WHAT IS BEING ASKED:
Find the line containing "- Car Service" in the entries below. Restate it and each line after it, word for word, up to and including the line containing "A Passing grade".

DATA EXTRACT:
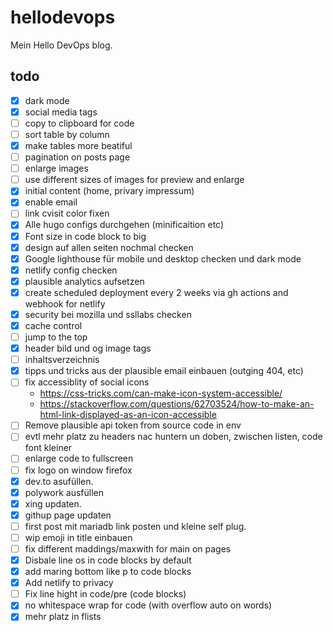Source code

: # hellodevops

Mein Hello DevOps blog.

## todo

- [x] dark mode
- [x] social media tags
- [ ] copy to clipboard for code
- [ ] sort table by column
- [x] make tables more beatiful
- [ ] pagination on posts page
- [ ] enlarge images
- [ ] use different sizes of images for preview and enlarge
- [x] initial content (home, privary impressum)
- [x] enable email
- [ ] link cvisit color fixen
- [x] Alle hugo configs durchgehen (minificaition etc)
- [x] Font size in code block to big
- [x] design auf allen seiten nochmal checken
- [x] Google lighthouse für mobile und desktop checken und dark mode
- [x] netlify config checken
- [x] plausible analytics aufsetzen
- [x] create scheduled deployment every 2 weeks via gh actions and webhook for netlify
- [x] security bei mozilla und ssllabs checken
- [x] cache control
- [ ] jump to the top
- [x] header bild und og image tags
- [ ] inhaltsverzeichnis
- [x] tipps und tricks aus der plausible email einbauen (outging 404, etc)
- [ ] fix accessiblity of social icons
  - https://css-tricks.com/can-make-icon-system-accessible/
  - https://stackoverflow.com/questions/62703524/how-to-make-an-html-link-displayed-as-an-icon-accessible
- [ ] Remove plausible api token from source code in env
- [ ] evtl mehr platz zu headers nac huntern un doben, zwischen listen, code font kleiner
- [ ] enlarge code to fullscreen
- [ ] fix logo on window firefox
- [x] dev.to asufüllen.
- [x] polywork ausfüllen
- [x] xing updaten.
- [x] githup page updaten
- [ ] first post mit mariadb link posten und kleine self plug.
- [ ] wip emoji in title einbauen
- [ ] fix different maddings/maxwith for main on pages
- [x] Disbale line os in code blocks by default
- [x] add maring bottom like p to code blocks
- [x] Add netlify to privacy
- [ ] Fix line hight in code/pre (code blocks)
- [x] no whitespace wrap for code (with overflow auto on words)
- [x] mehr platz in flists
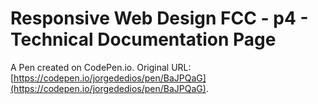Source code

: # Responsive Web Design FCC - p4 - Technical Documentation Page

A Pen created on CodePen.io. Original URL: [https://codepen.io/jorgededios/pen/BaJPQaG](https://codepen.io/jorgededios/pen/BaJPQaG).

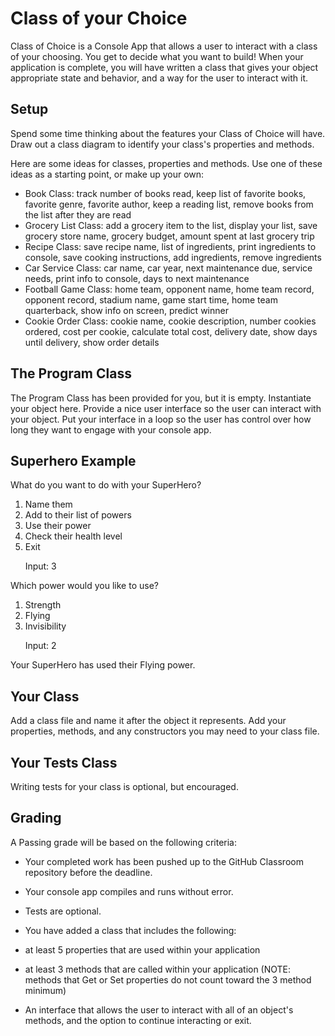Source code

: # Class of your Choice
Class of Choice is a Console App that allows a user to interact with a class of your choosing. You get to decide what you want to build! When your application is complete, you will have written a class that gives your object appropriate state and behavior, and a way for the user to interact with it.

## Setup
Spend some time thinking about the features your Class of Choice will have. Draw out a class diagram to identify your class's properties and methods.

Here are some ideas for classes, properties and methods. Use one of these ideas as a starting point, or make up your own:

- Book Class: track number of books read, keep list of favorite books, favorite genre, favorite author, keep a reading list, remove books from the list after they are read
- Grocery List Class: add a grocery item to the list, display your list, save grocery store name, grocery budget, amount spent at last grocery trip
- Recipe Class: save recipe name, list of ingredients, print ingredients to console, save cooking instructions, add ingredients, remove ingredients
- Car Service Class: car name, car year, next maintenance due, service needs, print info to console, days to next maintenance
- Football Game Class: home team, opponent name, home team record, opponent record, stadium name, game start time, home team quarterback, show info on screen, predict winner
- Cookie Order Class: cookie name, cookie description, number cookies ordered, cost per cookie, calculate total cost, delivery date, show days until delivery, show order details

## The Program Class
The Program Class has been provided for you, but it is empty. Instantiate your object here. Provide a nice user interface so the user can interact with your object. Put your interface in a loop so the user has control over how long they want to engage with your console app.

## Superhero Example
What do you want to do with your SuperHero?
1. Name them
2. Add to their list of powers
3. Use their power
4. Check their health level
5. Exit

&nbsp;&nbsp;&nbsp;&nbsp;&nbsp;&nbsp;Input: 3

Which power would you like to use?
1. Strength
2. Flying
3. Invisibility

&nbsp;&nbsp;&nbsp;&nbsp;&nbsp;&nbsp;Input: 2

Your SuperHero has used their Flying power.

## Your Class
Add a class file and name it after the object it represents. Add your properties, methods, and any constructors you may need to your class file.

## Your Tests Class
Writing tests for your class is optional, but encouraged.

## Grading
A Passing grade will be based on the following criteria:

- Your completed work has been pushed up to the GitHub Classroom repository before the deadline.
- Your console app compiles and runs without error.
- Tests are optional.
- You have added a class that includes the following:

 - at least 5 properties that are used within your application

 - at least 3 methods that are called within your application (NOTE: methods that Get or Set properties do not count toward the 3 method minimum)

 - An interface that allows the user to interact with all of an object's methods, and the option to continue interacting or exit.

---

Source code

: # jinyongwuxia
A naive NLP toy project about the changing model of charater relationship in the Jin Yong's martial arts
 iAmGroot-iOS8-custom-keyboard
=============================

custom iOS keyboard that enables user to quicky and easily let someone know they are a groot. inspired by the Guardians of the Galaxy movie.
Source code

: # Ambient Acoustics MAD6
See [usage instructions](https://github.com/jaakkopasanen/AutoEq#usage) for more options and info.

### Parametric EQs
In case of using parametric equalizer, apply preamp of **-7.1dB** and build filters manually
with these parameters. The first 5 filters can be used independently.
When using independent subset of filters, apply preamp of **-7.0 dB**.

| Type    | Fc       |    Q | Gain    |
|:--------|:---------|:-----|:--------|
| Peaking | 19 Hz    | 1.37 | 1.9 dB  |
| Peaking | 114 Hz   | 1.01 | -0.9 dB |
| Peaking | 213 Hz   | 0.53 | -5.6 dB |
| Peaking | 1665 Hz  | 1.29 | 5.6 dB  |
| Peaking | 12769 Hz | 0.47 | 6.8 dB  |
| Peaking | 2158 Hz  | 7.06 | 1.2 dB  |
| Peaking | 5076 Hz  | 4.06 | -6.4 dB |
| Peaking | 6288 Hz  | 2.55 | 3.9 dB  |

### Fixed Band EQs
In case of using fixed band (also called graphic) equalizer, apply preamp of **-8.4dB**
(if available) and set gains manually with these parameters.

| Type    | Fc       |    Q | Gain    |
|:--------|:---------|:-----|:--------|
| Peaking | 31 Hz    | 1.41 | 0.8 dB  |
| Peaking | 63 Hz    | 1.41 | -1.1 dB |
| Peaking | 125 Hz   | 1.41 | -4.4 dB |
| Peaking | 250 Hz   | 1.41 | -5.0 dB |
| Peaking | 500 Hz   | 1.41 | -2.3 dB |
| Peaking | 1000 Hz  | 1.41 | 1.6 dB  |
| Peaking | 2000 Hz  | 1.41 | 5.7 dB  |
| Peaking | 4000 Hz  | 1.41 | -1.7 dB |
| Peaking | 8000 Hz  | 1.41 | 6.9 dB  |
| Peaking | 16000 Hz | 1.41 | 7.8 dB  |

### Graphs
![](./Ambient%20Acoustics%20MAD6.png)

---

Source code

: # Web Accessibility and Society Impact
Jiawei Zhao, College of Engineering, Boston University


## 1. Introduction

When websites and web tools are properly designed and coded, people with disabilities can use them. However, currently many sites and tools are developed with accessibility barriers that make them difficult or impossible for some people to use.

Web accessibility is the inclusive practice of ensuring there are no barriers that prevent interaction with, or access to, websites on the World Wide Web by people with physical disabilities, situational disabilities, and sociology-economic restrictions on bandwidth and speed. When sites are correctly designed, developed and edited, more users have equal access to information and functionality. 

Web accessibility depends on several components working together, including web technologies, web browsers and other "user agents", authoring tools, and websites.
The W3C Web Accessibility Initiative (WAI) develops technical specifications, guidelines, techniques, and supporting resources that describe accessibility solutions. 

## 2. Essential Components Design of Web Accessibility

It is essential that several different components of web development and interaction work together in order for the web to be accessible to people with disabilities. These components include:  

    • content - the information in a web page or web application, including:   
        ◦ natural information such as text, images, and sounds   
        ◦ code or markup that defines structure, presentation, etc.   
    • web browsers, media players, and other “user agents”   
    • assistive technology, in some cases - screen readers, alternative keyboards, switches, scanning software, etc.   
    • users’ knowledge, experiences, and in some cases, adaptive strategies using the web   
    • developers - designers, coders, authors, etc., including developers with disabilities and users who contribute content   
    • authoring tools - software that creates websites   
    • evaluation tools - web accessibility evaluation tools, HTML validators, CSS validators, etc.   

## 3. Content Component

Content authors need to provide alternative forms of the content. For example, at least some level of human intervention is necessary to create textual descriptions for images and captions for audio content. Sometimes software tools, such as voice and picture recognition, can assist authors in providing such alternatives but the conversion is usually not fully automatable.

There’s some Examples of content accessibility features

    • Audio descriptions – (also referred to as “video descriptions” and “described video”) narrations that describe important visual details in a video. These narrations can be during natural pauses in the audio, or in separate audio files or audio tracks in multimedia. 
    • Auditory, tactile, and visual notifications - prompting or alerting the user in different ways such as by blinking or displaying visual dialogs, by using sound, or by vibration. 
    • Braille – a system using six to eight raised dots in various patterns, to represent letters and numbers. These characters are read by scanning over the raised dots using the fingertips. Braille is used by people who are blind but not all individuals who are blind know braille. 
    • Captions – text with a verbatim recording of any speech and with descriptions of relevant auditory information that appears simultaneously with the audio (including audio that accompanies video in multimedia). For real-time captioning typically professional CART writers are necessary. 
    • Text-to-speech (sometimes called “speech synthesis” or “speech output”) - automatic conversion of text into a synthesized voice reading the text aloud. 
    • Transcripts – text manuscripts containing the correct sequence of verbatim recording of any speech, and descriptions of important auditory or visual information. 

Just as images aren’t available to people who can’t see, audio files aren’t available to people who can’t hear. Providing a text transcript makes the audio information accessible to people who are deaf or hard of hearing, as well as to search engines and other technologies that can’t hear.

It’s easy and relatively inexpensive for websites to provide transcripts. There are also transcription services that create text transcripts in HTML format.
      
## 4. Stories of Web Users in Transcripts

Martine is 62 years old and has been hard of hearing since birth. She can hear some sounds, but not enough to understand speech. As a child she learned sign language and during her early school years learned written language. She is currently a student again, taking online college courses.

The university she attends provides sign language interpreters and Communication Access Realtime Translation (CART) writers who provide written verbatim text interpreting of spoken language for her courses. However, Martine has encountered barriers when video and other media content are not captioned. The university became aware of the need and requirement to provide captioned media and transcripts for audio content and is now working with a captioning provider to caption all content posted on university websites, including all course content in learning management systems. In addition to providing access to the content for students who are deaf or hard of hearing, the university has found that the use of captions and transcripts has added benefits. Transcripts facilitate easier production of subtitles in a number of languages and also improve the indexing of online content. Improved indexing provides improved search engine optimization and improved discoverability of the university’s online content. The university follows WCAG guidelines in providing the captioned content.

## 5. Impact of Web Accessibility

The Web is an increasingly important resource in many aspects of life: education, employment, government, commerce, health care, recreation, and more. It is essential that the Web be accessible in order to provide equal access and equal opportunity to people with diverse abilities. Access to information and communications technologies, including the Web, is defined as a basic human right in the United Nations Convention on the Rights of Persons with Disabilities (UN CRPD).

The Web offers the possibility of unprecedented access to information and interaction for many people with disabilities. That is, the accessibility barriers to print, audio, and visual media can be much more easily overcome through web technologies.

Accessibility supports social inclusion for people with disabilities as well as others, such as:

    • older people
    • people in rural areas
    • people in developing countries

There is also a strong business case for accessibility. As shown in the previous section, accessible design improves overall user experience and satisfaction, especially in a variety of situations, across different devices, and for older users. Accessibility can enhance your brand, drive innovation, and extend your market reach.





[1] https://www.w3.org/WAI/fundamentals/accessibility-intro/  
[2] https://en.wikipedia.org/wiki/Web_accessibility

ANSWER TO THIS EXERCISE:
- Car Service Class: car name, car year, next maintenance due, service needs, print info to console, days to next maintenance
- Football Game Class: home team, opponent name, home team record, opponent record, stadium name, game start time, home team quarterback, show info on screen, predict winner
- Cookie Order Class: cookie name, cookie description, number cookies ordered, cost per cookie, calculate total cost, delivery date, show days until delivery, show order details

## The Program Class
The Program Class has been provided for you, but it is empty. Instantiate your object here. Provide a nice user interface so the user can interact with your object. Put your interface in a loop so the user has control over how long they want to engage with your console app.

## Superhero Example
What do you want to do with your SuperHero?
1. Name them
2. Add to their list of powers
3. Use their power
4. Check their health level
5. Exit

&nbsp;&nbsp;&nbsp;&nbsp;&nbsp;&nbsp;Input: 3

Which power would you like to use?
1. Strength
2. Flying
3. Invisibility

&nbsp;&nbsp;&nbsp;&nbsp;&nbsp;&nbsp;Input: 2

Your SuperHero has used their Flying power.

## Your Class
Add a class file and name it after the object it represents. Add your properties, methods, and any constructors you may need to your class file.

## Your Tests Class
Writing tests for your class is optional, but encouraged.

## Grading
A Passing grade will be based on the following criteria:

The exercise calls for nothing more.